[Rendered images with source text]
§
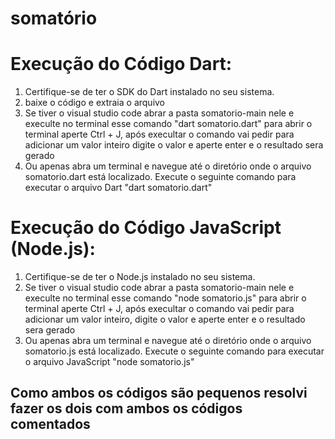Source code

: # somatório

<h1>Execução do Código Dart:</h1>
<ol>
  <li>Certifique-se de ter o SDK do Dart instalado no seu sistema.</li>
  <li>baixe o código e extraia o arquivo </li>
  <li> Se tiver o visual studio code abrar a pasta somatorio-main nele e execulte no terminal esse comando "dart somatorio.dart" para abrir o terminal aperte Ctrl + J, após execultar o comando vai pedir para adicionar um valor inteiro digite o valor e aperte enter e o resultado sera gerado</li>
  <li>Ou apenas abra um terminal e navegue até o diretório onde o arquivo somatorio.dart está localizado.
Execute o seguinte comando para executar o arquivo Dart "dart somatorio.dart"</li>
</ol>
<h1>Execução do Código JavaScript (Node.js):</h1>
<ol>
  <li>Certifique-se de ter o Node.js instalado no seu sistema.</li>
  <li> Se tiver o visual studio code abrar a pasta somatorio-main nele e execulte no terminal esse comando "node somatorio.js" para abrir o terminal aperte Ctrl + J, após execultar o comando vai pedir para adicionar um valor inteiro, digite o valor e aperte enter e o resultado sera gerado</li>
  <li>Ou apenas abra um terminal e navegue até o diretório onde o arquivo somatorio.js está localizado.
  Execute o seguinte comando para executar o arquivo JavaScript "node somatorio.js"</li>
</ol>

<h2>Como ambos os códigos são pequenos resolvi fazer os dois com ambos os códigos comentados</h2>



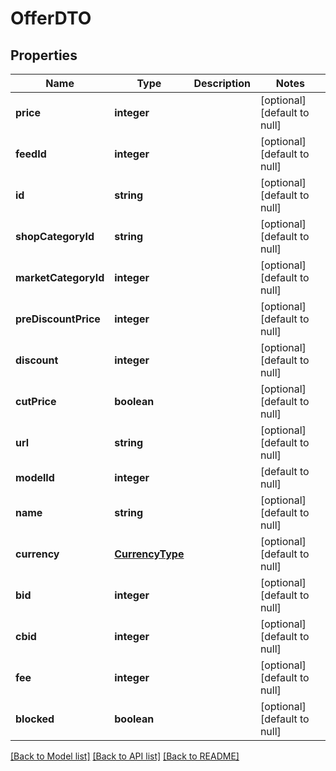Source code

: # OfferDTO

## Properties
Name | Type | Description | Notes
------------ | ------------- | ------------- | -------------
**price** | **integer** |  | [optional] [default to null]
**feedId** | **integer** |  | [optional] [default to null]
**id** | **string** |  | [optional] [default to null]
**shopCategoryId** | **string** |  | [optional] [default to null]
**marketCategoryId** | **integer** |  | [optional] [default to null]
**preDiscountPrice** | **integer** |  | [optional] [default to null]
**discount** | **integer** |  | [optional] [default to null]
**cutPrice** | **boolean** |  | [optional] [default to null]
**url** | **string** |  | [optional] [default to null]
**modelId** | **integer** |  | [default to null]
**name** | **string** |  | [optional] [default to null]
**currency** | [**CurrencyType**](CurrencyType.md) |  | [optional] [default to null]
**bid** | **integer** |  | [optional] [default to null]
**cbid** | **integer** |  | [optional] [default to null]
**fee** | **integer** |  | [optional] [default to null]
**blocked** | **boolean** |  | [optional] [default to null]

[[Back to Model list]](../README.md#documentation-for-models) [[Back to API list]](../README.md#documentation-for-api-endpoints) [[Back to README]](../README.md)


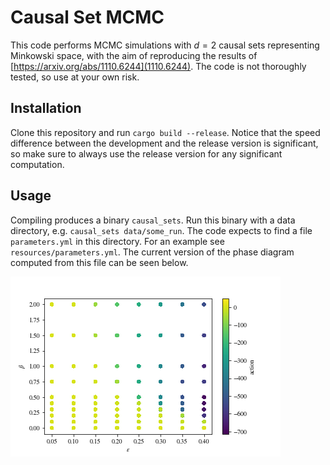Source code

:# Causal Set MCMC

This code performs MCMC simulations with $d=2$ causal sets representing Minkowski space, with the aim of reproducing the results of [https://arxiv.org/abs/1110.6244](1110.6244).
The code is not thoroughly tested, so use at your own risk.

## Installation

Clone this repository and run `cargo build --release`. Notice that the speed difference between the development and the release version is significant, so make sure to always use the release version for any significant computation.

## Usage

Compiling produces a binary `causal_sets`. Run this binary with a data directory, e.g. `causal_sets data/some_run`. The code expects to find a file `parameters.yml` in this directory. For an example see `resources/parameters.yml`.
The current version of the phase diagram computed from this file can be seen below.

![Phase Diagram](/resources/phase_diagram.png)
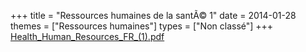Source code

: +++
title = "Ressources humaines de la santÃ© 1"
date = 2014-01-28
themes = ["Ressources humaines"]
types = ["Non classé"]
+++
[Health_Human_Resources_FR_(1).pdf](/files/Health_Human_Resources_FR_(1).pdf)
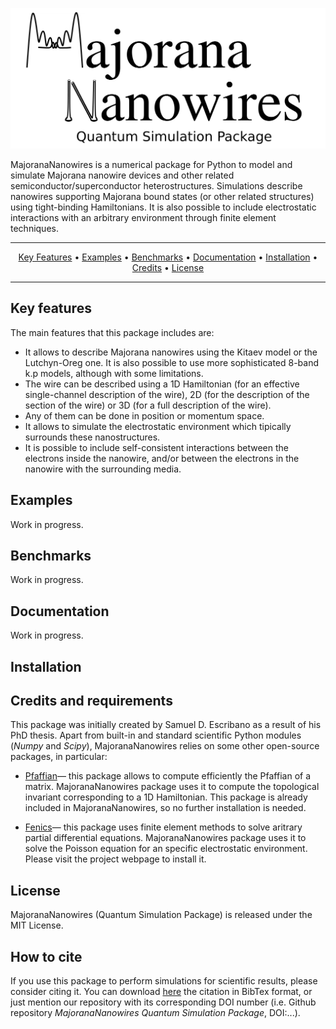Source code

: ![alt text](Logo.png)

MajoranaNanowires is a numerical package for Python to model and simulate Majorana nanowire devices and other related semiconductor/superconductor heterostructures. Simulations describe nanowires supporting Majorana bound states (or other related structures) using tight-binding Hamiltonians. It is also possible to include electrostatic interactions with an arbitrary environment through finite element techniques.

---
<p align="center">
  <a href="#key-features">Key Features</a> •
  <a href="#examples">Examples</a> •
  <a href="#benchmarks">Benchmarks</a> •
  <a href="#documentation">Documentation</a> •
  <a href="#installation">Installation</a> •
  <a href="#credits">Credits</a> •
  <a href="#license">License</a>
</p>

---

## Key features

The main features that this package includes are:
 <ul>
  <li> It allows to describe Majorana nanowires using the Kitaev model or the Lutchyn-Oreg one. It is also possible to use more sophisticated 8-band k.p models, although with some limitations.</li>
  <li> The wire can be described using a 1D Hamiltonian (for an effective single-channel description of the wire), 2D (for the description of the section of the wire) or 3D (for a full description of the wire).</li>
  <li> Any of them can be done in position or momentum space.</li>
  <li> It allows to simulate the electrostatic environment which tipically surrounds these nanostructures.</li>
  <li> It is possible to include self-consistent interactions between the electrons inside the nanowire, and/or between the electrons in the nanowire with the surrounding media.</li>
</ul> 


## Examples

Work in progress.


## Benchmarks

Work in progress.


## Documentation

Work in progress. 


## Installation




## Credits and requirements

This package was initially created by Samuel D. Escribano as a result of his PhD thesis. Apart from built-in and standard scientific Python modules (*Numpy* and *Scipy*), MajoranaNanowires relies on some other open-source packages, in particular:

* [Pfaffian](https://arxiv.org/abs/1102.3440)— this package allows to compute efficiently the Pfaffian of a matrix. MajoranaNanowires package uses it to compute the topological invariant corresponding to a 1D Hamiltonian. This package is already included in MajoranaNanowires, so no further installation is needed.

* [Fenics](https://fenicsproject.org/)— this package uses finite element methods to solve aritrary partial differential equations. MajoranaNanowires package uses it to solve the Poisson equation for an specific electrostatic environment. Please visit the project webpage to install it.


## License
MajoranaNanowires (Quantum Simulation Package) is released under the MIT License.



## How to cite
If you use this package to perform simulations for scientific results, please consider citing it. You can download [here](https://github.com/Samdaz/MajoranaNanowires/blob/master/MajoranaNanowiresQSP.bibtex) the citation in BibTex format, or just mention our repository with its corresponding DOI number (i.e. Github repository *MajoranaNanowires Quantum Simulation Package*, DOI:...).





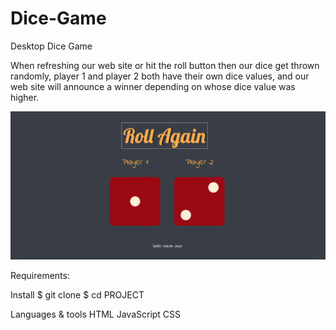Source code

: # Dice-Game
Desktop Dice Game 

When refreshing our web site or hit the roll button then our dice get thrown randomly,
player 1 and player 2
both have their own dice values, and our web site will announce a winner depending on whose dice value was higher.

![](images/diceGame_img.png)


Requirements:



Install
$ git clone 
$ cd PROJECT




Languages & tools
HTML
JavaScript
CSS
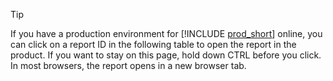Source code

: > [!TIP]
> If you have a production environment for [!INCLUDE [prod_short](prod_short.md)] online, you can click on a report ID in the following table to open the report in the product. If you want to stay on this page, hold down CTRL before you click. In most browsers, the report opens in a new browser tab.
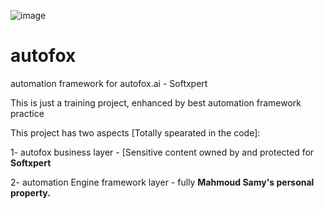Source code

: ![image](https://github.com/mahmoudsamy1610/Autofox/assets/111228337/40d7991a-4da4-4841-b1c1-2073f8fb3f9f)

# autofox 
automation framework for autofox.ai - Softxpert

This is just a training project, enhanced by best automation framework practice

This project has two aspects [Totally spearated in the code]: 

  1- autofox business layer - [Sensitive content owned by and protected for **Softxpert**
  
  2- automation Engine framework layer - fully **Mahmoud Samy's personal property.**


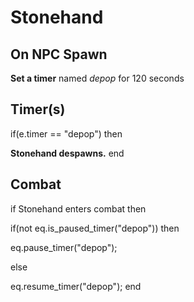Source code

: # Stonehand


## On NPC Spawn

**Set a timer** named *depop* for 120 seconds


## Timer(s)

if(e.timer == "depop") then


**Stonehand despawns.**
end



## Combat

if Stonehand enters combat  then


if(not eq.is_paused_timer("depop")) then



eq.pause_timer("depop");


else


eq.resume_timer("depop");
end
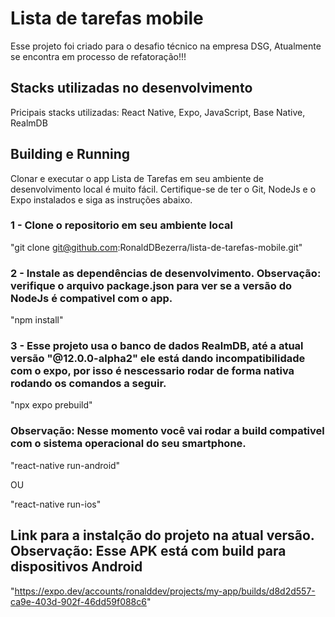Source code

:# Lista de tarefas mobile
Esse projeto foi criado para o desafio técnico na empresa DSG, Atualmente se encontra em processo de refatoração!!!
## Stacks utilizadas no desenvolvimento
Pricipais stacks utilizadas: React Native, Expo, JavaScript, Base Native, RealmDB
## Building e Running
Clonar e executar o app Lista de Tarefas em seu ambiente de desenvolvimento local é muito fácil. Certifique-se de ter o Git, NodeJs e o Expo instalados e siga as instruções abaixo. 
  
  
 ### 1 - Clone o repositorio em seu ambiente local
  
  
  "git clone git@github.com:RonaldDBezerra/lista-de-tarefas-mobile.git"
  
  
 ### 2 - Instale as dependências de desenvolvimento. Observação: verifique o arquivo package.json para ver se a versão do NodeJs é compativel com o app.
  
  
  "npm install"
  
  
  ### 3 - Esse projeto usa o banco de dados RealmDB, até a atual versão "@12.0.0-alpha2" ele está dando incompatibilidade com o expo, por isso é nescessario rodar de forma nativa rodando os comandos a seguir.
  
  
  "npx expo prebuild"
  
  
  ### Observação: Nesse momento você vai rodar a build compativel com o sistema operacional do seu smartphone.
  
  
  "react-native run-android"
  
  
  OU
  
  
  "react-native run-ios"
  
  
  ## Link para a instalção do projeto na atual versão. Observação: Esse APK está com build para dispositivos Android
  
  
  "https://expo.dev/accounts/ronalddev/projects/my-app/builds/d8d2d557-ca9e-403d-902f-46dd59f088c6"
§
* **TASK PROMPT**
Starting from the line with "to install it." in the records above, repeat each line exactly until you have written the line with "player 1 and player 2", then stop; drop the pictures.

* **ANSWER FOR THIS EXERCISE**
* [Fenics](https://fenicsproject.org/)— this package uses finite element methods to solve aritrary partial differential equations. MajoranaNanowires package uses it to solve the Poisson equation for an specific electrostatic environment. Please visit the project webpage to install it.


## License
MajoranaNanowires (Quantum Simulation Package) is released under the MIT License.



## How to cite
If you use this package to perform simulations for scientific results, please consider citing it. You can download [here](https://github.com/Samdaz/MajoranaNanowires/blob/master/MajoranaNanowiresQSP.bibtex) the citation in BibTex format, or just mention our repository with its corresponding DOI number (i.e. Github repository *MajoranaNanowires Quantum Simulation Package*, DOI:...).





Source code

: # Dice-Game
Desktop Dice Game 

When refreshing our web site or hit the roll button then our dice get thrown randomly,
player 1 and player 2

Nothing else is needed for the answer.